*Assignment:* Return the data below exactly as given, except for the images.

::: Supplied information :::

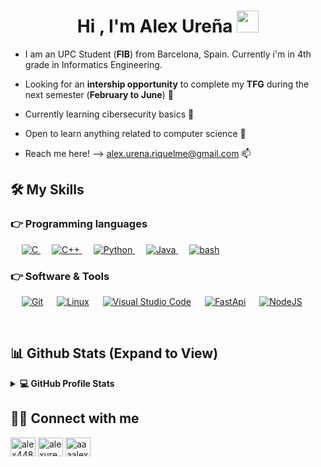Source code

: <h1 align="center">Hi , I'm Alex Ureña <img src="https://media.giphy.com/media/hvRJCLFzcasrR4ia7z/giphy.gif" width="35"></h1>

* I am an UPC Student (**FIB**) from Barcelona, Spain. Currently i'm in 4th grade in Informatics Engineering.

* Looking for an **intership opportunity** to complete my **TFG** during the next semester (**February to June**) 👀

* Currently learning cibersecurity basics 🚀

* Open to learn anything related to computer science 🤩

* Reach me here! --> alex.urena.riquelme@gmail.com 📫

## 🛠️ My Skills
### 👉 Programming languages
<p align="left"> 
  &emsp; 
  <a href="https://www.cprogramming.com/" target="_blank"> 
    <img alt="C" src="https://img.shields.io/badge/C%20-%232370ED.svg?logo=c&logoColor=white">
  </a> 
  &emsp;
  <a href="https://www.w3schools.com/cpp/" target="_blank"> 
    <img alt="C++" src="https://img.shields.io/badge/C++%20-%2300599C.svg?logo=c%2B%2B&logoColor=white">
  </a>
  &emsp;
   <a href="https://www.python.org" target="_blank">
    <img alt="Python" src="https://img.shields.io/badge/Python%20-%2314354C.svg?logo=python&logoColor=white">
  </a>
  &emsp;
  <a href="https://www.java.com" target="_blank"><img alt="Java" src="https://img.shields.io/badge/Java-%23007396.svg?logo=java&logoColor=white"> </a>
  &emsp;
  <a href="#"><img alt="bash" src="https://img.shields.io/badge/Bash-black?style=plastic&logo=gnubash&logoColor=white&logoSize=auto"> </a>
</p>
  
### 👉 Software & Tools
<p>
  &emsp;
    <a href="#"><img alt="Git" src="https://img.shields.io/badge/Git%20-%23F05033.svg?logo=git&logoColor=white"></a>
  &emsp;
    <a href="#"><img alt="Linux" src="https://img.shields.io/badge/Linux-FCC624?style=flat&logo=linux&logoColor=black"></a>
  &emsp;
    <a href="#"><img alt="Visual Studio Code" src="https://img.shields.io/badge/Visual%20Studio%20Code-0078d7.svg?logo=visual-studio-code&logoColor=white"></a>
  &emsp;
    <a href="#"><img alt="FastApi" src="https://img.shields.io/badge/FastApi-Green?style=plastic&logo=fastapi&logoColor=white&logoSize=auto"></a>
  &emsp;
    <a href="#"><img alt="NodeJS" src="https://img.shields.io/badge/NodeJS-red?style=plastic&logo=nodedotjs&logoColor=white&logoSize=auto"></a>
</p>


<br/>

## 📊 Github Stats (Expand to View) 
<details> 
  <summary><b>💻 GitHub Profile Stats</b></summary>
  <br/>
  <p align="center">
    <a href="https://github.com/anuraghazra/github-readme-stats"><img alt="Candida's Github Stats" src="https://github-readme-stats.vercel.app/api?username=alexitopiraton&show_icons=true&count_private=true&theme=algolia" height="192px"/></a>
<br/>
  &nbsp;
	  <img src="https://github-readme-stats.vercel.app/api/top-langs?username=alexitopiraton&show_icons=true&locale=en&layout=compact&theme=algolia" alt="candida18" height="192px"/>
  <br/>
  <b>Note:</b> Top languages is only a metric of the languages my public code consists of and doesn't reflect experience or skill level.
    <br><br>
    <a href="https://github.com/ryo-ma/github-profile-trophy"><img src="https://github-profile-trophy.vercel.app/?username=alexitopiraton&theme=dracula&column=7" alt="alexitopiraton" /></a>
  </p>
</details>





## 🙋‍♀️ Connect with me
<a href="#" target="blank"><img align="center" src="https://raw.githubusercontent.com/rahuldkjain/github-profile-readme-generator/master/src/images/icons/Social/discord.svg" alt="alex448" height="30" width="40" /></a>
<a href="https://www.instagram.com/aaaalex_02/" target="blank"><img align="center" src="https://raw.githubusercontent.com/rahuldkjain/github-profile-readme-generator/master/src/images/icons/Social/linked-in-alt.svg" alt="alexurenariquelme" height="30" width="40" /></a>
<a href="https://www.instagram.com/aaaalex_02/" target="blank"><img align="center" src="https://raw.githubusercontent.com/rahuldkjain/github-profile-readme-generator/master/src/images/icons/Social/instagram.svg" alt="aaaalex_02" height="30" width="40" /></a>

<!--
**alexitopiraton/alexitopiraton** is a ✨ _special_ ✨ repository because its `README.md` (this file) appears on your GitHub profile.

Here are some ideas to get you started:

- 🔭 I’m currently working on ...
- 🌱 I’m currently learning ...
- 👯 I’m looking to collaborate on ...
- 🤔 I’m looking for help with ...
- 💬 Ask me about ...
- 📫 How to reach me: ...
- 😄 Pronouns: ...
- ⚡ Fun fact: ...
-->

:::

*Reply to the task:*
Source code

: <h1 align="center">Hi , I'm Alex Ureña <img src="https://media.giphy.com/media/hvRJCLFzcasrR4ia7z/giphy.gif" width="35"></h1>

* I am an UPC Student (**FIB**) from Barcelona, Spain. Currently i'm in 4th grade in Informatics Engineering.

* Looking for an **intership opportunity** to complete my **TFG** during the next semester (**February to June**) 👀

* Currently learning cibersecurity basics 🚀

* Open to learn anything related to computer science 🤩

* Reach me here! --> alex.urena.riquelme@gmail.com 📫

## 🛠️ My Skills
### 👉 Programming languages
<p align="left"> 
  &emsp; 
  <a href="https://www.cprogramming.com/" target="_blank"> 
    <img alt="C" src="https://img.shields.io/badge/C%20-%232370ED.svg?logo=c&logoColor=white">
  </a> 
  &emsp;
  <a href="https://www.w3schools.com/cpp/" target="_blank"> 
    <img alt="C++" src="https://img.shields.io/badge/C++%20-%2300599C.svg?logo=c%2B%2B&logoColor=white">
  </a>
  &emsp;
   <a href="https://www.python.org" target="_blank">
    <img alt="Python" src="https://img.shields.io/badge/Python%20-%2314354C.svg?logo=python&logoColor=white">
  </a>
  &emsp;
  <a href="https://www.java.com" target="_blank"><img alt="Java" src="https://img.shields.io/badge/Java-%23007396.svg?logo=java&logoColor=white"> </a>
  &emsp;
  <a href="#"><img alt="bash" src="https://img.shields.io/badge/Bash-black?style=plastic&logo=gnubash&logoColor=white&logoSize=auto"> </a>
</p>
  
### 👉 Software & Tools
<p>
  &emsp;
    <a href="#"><img alt="Git" src="https://img.shields.io/badge/Git%20-%23F05033.svg?logo=git&logoColor=white"></a>
  &emsp;
    <a href="#"><img alt="Linux" src="https://img.shields.io/badge/Linux-FCC624?style=flat&logo=linux&logoColor=black"></a>
  &emsp;
    <a href="#"><img alt="Visual Studio Code" src="https://img.shields.io/badge/Visual%20Studio%20Code-0078d7.svg?logo=visual-studio-code&logoColor=white"></a>
  &emsp;
    <a href="#"><img alt="FastApi" src="https://img.shields.io/badge/FastApi-Green?style=plastic&logo=fastapi&logoColor=white&logoSize=auto"></a>
  &emsp;
    <a href="#"><img alt="NodeJS" src="https://img.shields.io/badge/NodeJS-red?style=plastic&logo=nodedotjs&logoColor=white&logoSize=auto"></a>
</p>


<br/>

## 📊 Github Stats (Expand to View) 
<details> 
  <summary><b>💻 GitHub Profile Stats</b></summary>
  <br/>
  <p align="center">
    <a href="https://github.com/anuraghazra/github-readme-stats"><img alt="Candida's Github Stats" src="https://github-readme-stats.vercel.app/api?username=alexitopiraton&show_icons=true&count_private=true&theme=algolia" height="192px"/></a>
<br/>
  &nbsp;
	  <img src="https://github-readme-stats.vercel.app/api/top-langs?username=alexitopiraton&show_icons=true&locale=en&layout=compact&theme=algolia" alt="candida18" height="192px"/>
  <br/>
  <b>Note:</b> Top languages is only a metric of the languages my public code consists of and doesn't reflect experience or skill level.
    <br><br>
    <a href="https://github.com/ryo-ma/github-profile-trophy"><img src="https://github-profile-trophy.vercel.app/?username=alexitopiraton&theme=dracula&column=7" alt="alexitopiraton" /></a>
  </p>
</details>





## 🙋‍♀️ Connect with me
<a href="#" target="blank"><img align="center" src="https://raw.githubusercontent.com/rahuldkjain/github-profile-readme-generator/master/src/images/icons/Social/discord.svg" alt="alex448" height="30" width="40" /></a>
<a href="https://www.instagram.com/aaaalex_02/" target="blank"><img align="center" src="https://raw.githubusercontent.com/rahuldkjain/github-profile-readme-generator/master/src/images/icons/Social/linked-in-alt.svg" alt="alexurenariquelme" height="30" width="40" /></a>
<a href="https://www.instagram.com/aaaalex_02/" target="blank"><img align="center" src="https://raw.githubusercontent.com/rahuldkjain/github-profile-readme-generator/master/src/images/icons/Social/instagram.svg" alt="aaaalex_02" height="30" width="40" /></a>

<!--
**alexitopiraton/alexitopiraton** is a ✨ _special_ ✨ repository because its `README.md` (this file) appears on your GitHub profile.

Here are some ideas to get you started:

- 🔭 I’m currently working on ...
- 🌱 I’m currently learning ...
- 👯 I’m looking to collaborate on ...
- 🤔 I’m looking for help with ...
- 💬 Ask me about ...
- 📫 How to reach me: ...
- 😄 Pronouns: ...
- ⚡ Fun fact: ...
-->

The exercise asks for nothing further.